Look over the entries and say how many lines include the word "subset". Only the number, please.

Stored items
══════════

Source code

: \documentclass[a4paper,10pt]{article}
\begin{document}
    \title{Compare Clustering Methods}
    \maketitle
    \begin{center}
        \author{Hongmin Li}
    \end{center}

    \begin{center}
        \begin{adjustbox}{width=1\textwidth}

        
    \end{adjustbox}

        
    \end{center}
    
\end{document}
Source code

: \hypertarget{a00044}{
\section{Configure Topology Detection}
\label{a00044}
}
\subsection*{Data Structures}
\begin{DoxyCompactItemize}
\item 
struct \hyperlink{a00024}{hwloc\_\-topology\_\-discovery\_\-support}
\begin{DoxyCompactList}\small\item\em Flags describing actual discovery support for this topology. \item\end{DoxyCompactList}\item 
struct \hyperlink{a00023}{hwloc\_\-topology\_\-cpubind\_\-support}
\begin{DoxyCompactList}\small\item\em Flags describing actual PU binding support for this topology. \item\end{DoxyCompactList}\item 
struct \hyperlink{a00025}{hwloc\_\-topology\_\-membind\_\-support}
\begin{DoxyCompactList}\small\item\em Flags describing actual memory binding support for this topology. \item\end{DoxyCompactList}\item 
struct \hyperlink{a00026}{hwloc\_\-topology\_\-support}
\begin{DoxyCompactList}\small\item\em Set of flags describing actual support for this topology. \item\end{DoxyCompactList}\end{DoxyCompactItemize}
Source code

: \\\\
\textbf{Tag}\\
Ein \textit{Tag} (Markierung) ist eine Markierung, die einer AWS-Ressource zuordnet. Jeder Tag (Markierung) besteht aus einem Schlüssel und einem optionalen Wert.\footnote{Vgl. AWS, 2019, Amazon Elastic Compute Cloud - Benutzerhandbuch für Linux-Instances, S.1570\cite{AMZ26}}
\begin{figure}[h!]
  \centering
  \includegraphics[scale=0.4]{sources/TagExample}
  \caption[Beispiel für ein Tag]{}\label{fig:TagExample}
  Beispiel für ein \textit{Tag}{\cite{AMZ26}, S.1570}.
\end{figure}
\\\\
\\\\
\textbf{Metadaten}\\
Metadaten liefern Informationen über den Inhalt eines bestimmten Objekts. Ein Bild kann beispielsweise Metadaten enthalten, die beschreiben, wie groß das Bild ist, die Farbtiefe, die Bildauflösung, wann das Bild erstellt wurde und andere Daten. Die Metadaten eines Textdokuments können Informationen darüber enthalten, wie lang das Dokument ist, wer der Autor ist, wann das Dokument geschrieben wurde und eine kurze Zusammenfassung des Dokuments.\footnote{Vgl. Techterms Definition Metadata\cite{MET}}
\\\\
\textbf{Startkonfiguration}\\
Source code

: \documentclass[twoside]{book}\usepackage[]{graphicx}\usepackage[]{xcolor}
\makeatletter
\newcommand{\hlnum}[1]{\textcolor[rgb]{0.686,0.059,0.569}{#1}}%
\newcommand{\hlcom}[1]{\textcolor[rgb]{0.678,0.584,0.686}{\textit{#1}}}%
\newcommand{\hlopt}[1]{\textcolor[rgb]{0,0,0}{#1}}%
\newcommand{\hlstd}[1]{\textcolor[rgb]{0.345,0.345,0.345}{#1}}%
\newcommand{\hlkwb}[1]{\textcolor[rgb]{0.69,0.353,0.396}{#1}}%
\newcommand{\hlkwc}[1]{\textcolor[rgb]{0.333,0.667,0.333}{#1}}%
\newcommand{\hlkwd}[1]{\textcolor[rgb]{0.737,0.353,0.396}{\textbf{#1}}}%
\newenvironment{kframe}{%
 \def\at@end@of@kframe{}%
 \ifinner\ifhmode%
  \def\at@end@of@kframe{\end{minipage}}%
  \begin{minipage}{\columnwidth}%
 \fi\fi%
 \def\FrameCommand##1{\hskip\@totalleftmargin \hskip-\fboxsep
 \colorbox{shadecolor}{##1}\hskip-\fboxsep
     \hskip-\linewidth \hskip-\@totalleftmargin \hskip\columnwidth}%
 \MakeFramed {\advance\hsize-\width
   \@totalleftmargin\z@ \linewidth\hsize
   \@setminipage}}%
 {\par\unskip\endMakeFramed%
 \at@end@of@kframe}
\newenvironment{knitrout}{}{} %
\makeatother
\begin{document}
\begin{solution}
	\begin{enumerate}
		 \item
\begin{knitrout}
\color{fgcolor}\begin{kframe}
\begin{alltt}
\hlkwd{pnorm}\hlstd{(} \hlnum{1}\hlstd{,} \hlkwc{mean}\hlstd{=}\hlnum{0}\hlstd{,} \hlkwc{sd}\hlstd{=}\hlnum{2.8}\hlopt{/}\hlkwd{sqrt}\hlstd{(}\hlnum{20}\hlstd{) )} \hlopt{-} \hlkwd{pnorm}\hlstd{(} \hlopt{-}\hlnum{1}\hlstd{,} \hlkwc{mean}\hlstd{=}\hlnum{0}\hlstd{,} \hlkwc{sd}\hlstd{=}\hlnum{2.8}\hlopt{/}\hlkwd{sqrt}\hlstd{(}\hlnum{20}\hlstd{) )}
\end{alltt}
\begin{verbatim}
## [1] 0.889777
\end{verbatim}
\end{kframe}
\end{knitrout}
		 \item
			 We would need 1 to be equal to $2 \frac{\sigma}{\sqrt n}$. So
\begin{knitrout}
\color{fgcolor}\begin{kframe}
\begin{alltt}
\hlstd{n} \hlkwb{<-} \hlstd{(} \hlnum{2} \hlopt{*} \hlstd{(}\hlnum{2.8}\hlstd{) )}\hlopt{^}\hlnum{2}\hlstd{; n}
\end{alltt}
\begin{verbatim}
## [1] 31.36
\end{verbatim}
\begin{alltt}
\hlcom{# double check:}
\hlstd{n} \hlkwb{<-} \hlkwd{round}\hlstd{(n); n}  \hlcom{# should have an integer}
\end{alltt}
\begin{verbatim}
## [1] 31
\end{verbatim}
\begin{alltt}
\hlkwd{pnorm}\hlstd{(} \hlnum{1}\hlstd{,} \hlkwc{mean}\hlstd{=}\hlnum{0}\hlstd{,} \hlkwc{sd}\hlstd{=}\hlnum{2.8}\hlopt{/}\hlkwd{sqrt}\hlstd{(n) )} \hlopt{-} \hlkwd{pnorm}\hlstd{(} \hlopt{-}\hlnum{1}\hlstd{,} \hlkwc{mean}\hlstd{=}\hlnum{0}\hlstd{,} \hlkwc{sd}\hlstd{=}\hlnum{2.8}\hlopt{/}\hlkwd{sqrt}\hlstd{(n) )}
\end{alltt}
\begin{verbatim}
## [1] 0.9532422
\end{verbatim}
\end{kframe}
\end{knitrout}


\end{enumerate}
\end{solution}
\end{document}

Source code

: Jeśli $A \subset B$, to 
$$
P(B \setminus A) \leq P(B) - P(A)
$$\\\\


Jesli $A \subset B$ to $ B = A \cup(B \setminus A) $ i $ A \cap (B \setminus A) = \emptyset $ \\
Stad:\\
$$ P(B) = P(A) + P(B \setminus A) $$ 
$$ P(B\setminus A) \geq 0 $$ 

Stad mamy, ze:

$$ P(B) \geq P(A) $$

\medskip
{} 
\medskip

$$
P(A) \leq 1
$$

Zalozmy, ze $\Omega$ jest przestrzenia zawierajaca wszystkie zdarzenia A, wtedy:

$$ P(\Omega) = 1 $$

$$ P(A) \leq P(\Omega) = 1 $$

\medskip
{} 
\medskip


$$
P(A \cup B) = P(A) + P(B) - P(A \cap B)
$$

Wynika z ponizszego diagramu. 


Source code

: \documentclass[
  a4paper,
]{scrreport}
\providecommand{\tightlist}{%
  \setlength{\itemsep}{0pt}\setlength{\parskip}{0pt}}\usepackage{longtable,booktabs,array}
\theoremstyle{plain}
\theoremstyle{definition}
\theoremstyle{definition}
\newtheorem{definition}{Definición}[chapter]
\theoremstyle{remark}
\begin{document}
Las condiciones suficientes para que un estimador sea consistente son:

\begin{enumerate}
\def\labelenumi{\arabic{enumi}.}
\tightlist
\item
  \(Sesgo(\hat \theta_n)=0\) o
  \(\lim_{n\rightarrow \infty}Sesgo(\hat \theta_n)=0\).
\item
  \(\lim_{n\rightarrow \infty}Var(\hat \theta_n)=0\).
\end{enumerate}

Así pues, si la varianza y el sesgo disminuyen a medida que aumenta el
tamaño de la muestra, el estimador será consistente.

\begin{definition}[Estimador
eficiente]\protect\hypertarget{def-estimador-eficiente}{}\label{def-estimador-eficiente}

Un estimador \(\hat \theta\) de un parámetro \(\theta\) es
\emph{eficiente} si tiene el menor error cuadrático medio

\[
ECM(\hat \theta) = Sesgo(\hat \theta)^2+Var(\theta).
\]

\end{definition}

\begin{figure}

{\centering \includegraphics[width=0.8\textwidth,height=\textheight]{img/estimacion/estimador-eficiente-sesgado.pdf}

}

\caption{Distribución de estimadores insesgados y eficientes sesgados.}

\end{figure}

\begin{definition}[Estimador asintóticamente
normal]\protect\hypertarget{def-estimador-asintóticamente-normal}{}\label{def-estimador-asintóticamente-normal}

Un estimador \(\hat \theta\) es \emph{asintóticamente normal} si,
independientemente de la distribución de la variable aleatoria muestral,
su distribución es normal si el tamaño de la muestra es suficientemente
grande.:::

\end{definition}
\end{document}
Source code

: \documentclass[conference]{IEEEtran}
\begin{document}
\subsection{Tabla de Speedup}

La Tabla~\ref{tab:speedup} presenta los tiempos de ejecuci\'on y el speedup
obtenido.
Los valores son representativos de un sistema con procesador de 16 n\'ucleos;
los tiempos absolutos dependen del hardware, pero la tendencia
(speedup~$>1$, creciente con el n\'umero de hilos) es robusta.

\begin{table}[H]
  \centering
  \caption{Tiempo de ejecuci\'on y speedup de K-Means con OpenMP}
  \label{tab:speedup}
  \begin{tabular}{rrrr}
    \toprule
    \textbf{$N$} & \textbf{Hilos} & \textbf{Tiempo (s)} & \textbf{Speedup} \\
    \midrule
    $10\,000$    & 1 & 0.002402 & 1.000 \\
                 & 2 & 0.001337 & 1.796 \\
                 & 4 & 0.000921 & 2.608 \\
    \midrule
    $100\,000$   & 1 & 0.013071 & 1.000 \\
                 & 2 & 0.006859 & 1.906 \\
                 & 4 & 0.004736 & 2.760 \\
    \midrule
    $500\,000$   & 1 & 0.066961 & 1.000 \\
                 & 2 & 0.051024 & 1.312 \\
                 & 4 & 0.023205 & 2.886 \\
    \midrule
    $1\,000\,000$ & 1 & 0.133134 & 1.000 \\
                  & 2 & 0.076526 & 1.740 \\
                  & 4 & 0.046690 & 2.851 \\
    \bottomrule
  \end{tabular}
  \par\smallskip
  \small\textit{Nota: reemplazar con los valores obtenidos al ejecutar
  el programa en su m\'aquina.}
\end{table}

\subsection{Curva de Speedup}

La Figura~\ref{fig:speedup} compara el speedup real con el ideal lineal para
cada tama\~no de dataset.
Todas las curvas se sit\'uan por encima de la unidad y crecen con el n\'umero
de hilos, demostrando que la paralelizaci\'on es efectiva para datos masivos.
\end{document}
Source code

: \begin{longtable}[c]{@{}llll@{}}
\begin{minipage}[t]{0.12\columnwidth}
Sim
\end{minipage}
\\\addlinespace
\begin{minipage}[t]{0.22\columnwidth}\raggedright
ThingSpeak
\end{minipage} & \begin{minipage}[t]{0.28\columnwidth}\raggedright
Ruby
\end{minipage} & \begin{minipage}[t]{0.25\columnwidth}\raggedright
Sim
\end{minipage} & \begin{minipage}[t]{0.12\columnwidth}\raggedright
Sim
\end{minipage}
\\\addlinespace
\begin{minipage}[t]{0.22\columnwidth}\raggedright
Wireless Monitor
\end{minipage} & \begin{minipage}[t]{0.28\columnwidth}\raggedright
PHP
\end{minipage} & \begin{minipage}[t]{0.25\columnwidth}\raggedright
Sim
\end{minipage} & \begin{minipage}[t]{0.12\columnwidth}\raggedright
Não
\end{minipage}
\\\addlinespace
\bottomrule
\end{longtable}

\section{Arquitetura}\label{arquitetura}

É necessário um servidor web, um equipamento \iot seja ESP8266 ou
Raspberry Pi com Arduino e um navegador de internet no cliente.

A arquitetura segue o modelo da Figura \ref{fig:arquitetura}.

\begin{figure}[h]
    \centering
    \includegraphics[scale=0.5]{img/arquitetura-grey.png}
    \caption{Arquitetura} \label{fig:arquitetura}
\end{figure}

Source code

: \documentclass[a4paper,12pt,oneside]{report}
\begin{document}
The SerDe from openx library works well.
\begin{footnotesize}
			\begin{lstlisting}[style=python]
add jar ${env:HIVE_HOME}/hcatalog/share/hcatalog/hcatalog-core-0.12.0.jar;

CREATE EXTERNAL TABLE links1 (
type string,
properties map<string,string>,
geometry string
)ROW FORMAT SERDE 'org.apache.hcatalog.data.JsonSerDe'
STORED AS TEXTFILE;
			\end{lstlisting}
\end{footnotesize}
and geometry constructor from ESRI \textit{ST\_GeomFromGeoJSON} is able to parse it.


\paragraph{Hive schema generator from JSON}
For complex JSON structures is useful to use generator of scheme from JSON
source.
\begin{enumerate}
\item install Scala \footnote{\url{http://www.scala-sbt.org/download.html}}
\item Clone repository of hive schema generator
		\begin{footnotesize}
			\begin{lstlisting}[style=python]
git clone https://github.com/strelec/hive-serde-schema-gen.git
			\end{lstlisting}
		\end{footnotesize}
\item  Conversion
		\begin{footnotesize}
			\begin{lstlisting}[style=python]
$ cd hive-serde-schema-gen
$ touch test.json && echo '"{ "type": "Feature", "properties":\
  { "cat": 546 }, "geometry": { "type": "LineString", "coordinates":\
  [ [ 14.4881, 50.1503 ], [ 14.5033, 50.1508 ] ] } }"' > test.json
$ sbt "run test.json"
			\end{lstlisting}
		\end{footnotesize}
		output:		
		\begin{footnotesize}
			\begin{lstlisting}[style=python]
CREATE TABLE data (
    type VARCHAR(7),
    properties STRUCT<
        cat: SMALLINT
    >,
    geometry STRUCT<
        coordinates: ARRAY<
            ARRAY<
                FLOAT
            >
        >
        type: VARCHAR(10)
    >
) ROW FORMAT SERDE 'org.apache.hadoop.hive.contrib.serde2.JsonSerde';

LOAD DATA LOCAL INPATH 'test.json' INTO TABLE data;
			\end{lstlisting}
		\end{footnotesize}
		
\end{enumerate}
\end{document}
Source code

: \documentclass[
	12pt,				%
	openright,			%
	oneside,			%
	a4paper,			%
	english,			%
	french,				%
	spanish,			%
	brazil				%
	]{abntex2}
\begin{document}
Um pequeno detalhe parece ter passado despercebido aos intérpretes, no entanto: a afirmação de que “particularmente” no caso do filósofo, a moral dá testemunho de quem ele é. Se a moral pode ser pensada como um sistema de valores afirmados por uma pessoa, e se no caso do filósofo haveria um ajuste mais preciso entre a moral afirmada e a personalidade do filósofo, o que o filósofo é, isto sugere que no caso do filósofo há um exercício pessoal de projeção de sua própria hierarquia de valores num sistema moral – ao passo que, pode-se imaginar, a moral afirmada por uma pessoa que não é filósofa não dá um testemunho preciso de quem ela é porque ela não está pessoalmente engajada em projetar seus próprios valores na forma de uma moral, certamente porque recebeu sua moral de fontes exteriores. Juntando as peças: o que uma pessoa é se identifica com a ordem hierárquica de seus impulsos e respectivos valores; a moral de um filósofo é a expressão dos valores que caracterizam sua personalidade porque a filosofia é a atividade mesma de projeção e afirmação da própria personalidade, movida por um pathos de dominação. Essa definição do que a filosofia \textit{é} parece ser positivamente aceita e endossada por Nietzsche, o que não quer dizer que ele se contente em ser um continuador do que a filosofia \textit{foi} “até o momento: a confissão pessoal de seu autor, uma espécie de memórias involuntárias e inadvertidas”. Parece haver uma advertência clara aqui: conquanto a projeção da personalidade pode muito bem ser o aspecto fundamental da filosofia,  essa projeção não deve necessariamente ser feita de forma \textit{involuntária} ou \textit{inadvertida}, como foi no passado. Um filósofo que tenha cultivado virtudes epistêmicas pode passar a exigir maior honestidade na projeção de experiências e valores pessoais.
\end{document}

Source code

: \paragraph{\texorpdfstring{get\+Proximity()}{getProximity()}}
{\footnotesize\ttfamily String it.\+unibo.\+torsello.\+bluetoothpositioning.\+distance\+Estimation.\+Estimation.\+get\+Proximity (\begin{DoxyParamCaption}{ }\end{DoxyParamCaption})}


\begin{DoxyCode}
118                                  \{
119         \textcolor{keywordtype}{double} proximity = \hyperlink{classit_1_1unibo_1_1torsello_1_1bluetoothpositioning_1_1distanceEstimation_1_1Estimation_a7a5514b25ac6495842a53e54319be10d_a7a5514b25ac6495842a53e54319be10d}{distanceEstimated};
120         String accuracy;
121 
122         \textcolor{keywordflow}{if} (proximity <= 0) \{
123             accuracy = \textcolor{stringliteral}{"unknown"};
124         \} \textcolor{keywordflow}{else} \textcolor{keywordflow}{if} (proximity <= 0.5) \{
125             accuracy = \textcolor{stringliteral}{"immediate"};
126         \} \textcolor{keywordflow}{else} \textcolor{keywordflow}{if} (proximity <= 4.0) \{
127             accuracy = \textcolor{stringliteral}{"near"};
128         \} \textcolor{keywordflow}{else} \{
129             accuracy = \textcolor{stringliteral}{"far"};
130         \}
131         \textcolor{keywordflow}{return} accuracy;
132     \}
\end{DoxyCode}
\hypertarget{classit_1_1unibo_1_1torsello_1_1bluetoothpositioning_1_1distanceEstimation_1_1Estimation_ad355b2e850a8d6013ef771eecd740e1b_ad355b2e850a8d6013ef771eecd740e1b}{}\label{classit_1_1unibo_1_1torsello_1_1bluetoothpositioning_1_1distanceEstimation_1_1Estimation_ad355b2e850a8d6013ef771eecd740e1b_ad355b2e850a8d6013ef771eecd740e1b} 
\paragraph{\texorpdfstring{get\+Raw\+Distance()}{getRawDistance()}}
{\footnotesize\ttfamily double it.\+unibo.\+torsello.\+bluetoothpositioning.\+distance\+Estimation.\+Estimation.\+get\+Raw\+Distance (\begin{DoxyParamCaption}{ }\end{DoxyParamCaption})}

══════════

» **Written solution**: 2